もし、セブンティシクサーズのジョエル・エンビードを代表チームに加えられる可能性があるとしたら、どの国だろうとその機会を生かすため、最大限の努力をするに違いない。

エンビードを巡って行動を起こしたのはフランス代表だ。というのも、先日ロンドンで開催されたセルティックスとのNBAロンドンゲームに出場したエンビードは、試合後、フランスの『RMC Sport』から今後フランス代表でプレーする可能性について聞かれた際、「自分にとってチャンスだと思う。フランス代表とカメルーン代表、どちらもプレーする可能性がある」と答えたのだ。

カメルーン出身のエンビードに、フランス代表としてプレーする気があるか、という質問自体にクエスチョンマークが付いてしまうのだが、この話のきっかけは、エンビードのフランス代表入りを切望したNBA選手とのやり取りにあった。

母国カメルーンの公用語の一つであるフランス語が堪能なエンビードは、2014年の夏に開催されたバスケットボール・ワールドカップ期間中、Twitter上でフランス代表を応援。これに反応したのがフランス代表フォワードで、現在ホーネッツに所属するニコラ・バトゥームだった。バトゥームから「フランス代表に加わってくれよ」とリクルートされたエンビードは、シンプルに一言「俺、フランス人じゃないから」と、フランス語で返信。これでこの話は終わったかに思われた。

それでも、フランスからやって来た記者は、このエピソードを知っていて代表入りについて質問したのだろう。そこでエンビードから思わぬ好感触を得て、フランス代表のパトリック・ビーズリーGMはすぐさま動いた。善は急げとばかりに来月渡米し、エンビード本人の意思を確認するというのだ。

フランスのテレビ番組に出演したビーズリーはこう語っている。「正しい手続きを踏み、彼が望めば、代表でプレーすることは可能だ。あれだけの才能を前に、できないなんて言わない。もし彼がフランス代表の一員になれるのなら、プレーの面では何の問題もないだろう」

実際にエンビードがフランス代表でプレーするには、国籍を取得しなければならない。越えなければならない障壁も多いだろうが、もし実現すれば、2013年の欧州選手権で優勝し、強豪として知られるフランス代表の力は確実に上がる。

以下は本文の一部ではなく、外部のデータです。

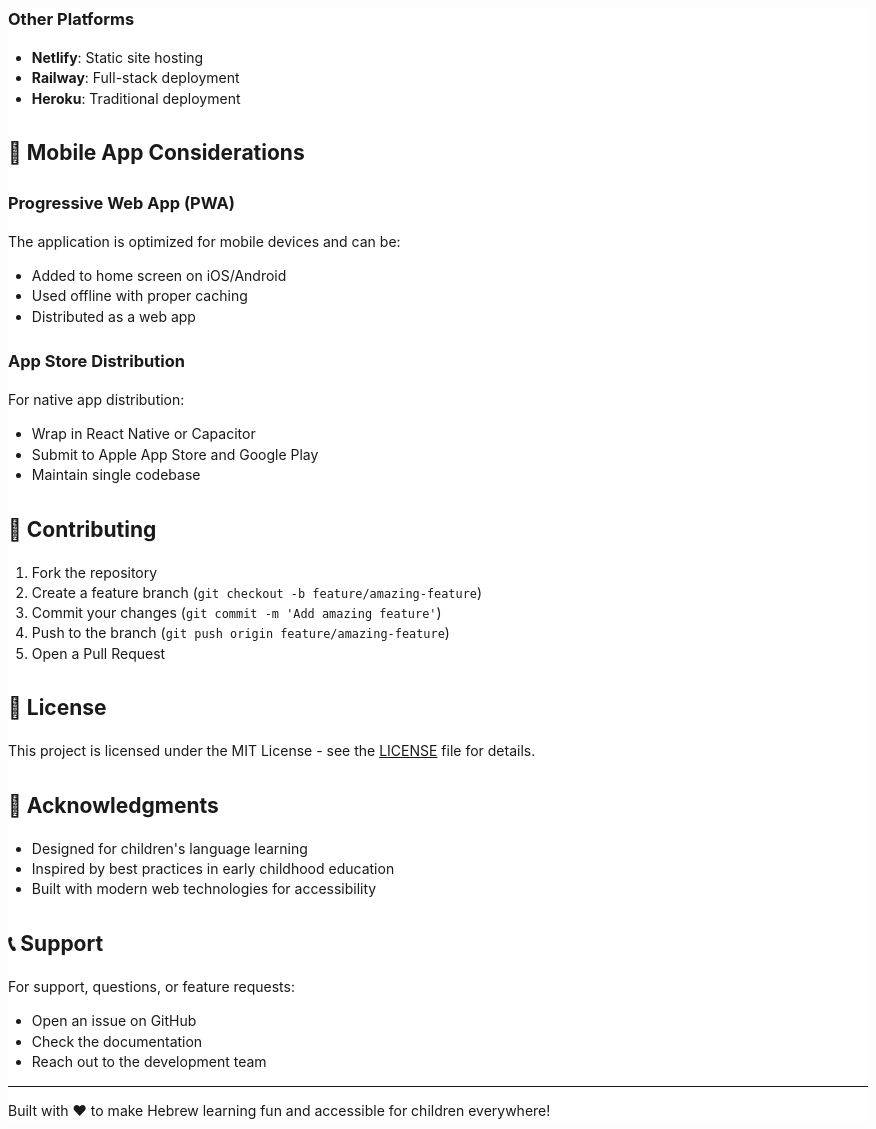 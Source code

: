 ### Other Platforms
- **Netlify**: Static site hosting
- **Railway**: Full-stack deployment
- **Heroku**: Traditional deployment

## 📱 Mobile App Considerations

### Progressive Web App (PWA)
The application is optimized for mobile devices and can be:
- Added to home screen on iOS/Android
- Used offline with proper caching
- Distributed as a web app

### App Store Distribution
For native app distribution:
- Wrap in React Native or Capacitor
- Submit to Apple App Store and Google Play
- Maintain single codebase

## 🤝 Contributing

1. Fork the repository
2. Create a feature branch (`git checkout -b feature/amazing-feature`)
3. Commit your changes (`git commit -m 'Add amazing feature'`)
4. Push to the branch (`git push origin feature/amazing-feature`)
5. Open a Pull Request

## 📄 License

This project is licensed under the MIT License - see the [LICENSE](LICENSE) file for details.

## 🙏 Acknowledgments

- Designed for children's language learning
- Inspired by best practices in early childhood education
- Built with modern web technologies for accessibility

## 📞 Support

For support, questions, or feature requests:
- Open an issue on GitHub
- Check the documentation
- Reach out to the development team

---

Built with ❤️ to make Hebrew learning fun and accessible for children everywhere!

23歳のエンビードは、2017年のアフリカ選手権を前にカメルーン代表から参加要請を受けたが、これを辞退。また、これまでに母国代表として公式戦に出場したことはない。2019年にはワールドカップが、そして2020年には東京オリンピックが開催される。エンビードを代表に加えることができれば、フランスはどちらの大会でも優勝候補に挙げられる。フランス代表は、エンビードを代表に加えるため、あらゆる努力を惜しまないはずだ。